(Items listed in a dataset)
★ ★ ★ ★ ★ ★ ★
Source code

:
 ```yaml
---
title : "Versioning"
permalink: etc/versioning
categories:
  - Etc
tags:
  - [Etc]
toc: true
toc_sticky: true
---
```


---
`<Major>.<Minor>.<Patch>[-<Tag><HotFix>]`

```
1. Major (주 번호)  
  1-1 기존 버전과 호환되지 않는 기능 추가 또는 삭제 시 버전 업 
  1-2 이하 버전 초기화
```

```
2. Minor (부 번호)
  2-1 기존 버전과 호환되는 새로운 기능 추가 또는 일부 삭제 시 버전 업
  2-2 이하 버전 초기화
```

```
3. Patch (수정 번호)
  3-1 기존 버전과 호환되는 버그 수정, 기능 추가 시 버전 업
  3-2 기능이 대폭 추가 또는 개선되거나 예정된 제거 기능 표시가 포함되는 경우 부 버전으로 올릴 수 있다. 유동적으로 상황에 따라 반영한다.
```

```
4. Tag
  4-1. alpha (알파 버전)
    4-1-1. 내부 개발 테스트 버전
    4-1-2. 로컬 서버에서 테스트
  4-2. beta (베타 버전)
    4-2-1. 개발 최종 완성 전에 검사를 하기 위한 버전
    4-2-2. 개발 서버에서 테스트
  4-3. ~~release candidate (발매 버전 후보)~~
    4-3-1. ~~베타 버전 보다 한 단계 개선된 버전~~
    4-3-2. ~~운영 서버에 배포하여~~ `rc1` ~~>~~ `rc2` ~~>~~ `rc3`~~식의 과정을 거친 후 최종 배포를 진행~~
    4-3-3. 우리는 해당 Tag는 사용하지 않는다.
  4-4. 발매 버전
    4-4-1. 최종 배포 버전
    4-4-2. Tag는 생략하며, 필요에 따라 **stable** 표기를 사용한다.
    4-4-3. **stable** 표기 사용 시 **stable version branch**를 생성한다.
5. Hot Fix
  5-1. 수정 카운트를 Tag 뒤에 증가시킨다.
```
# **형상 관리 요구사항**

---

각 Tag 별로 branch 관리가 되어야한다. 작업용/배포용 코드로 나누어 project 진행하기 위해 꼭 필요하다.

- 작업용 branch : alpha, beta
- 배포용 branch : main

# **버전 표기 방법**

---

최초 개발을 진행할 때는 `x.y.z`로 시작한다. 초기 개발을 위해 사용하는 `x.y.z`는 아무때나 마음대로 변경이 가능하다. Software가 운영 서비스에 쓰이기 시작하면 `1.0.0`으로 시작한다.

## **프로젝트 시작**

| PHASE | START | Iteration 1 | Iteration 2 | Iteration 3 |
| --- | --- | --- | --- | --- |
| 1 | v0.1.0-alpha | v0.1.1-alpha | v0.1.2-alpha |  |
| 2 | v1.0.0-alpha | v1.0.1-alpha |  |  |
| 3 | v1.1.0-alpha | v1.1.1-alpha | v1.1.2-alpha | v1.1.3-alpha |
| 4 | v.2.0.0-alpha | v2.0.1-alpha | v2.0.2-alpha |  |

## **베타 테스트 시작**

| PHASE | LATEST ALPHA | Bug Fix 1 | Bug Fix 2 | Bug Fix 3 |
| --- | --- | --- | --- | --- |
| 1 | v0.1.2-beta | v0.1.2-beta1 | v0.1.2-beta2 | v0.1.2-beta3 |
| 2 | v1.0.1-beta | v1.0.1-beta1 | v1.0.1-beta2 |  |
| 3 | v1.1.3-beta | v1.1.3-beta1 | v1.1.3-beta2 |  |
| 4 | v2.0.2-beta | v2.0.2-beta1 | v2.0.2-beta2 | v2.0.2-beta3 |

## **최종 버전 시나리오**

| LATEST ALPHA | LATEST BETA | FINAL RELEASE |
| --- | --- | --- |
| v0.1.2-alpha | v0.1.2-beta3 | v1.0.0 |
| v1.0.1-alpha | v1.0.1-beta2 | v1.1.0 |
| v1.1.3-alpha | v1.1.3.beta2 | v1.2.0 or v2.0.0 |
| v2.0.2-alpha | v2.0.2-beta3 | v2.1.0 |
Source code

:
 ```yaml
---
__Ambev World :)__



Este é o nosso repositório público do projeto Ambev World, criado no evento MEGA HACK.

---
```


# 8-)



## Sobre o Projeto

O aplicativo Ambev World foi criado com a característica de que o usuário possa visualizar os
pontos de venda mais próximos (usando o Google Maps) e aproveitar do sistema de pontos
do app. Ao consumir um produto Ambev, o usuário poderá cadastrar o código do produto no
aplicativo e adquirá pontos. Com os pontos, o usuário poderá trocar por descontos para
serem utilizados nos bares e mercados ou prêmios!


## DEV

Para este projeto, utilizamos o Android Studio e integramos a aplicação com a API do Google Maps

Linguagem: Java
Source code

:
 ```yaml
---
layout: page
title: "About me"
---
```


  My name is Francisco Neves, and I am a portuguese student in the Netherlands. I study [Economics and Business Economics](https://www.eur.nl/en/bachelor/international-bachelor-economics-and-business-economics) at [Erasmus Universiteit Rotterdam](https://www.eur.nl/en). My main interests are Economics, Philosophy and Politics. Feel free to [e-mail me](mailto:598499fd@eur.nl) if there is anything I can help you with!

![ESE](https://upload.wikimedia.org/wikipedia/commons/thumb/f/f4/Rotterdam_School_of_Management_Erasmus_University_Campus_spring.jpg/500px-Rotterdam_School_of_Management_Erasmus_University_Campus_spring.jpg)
★ ★ ★ ★ ★ ★ ★
WHAT NEEDS TO BE DONE:
Transcribe only the lines from the beginning of the entries to the line with "1 | v0.1.0-alpha", inclusive, exactly as written.

EXERCISE RESPONSE:
Source code

:
 ```yaml
---
title : "Versioning"
permalink: etc/versioning
categories:
  - Etc
tags:
  - [Etc]
toc: true
toc_sticky: true
---
```


---
`<Major>.<Minor>.<Patch>[-<Tag><HotFix>]`

```
1. Major (주 번호)  
  1-1 기존 버전과 호환되지 않는 기능 추가 또는 삭제 시 버전 업 
  1-2 이하 버전 초기화
```

```
2. Minor (부 번호)
  2-1 기존 버전과 호환되는 새로운 기능 추가 또는 일부 삭제 시 버전 업
  2-2 이하 버전 초기화
```

```
3. Patch (수정 번호)
  3-1 기존 버전과 호환되는 버그 수정, 기능 추가 시 버전 업
  3-2 기능이 대폭 추가 또는 개선되거나 예정된 제거 기능 표시가 포함되는 경우 부 버전으로 올릴 수 있다. 유동적으로 상황에 따라 반영한다.
```

```
4. Tag
  4-1. alpha (알파 버전)
    4-1-1. 내부 개발 테스트 버전
    4-1-2. 로컬 서버에서 테스트
  4-2. beta (베타 버전)
    4-2-1. 개발 최종 완성 전에 검사를 하기 위한 버전
    4-2-2. 개발 서버에서 테스트
  4-3. ~~release candidate (발매 버전 후보)~~
    4-3-1. ~~베타 버전 보다 한 단계 개선된 버전~~
    4-3-2. ~~운영 서버에 배포하여~~ `rc1` ~~>~~ `rc2` ~~>~~ `rc3`~~식의 과정을 거친 후 최종 배포를 진행~~
    4-3-3. 우리는 해당 Tag는 사용하지 않는다.
  4-4. 발매 버전
    4-4-1. 최종 배포 버전
    4-4-2. Tag는 생략하며, 필요에 따라 **stable** 표기를 사용한다.
    4-4-3. **stable** 표기 사용 시 **stable version branch**를 생성한다.
5. Hot Fix
  5-1. 수정 카운트를 Tag 뒤에 증가시킨다.
```
# **형상 관리 요구사항**

---

각 Tag 별로 branch 관리가 되어야한다. 작업용/배포용 코드로 나누어 project 진행하기 위해 꼭 필요하다.

- 작업용 branch : alpha, beta
- 배포용 branch : main

# **버전 표기 방법**

---

최초 개발을 진행할 때는 `x.y.z`로 시작한다. 초기 개발을 위해 사용하는 `x.y.z`는 아무때나 마음대로 변경이 가능하다. Software가 운영 서비스에 쓰이기 시작하면 `1.0.0`으로 시작한다.

## **프로젝트 시작**

| PHASE | START | Iteration 1 | Iteration 2 | Iteration 3 |
| --- | --- | --- | --- | --- |
| 1 | v0.1.0-alpha | v0.1.1-alpha | v0.1.2-alpha |  |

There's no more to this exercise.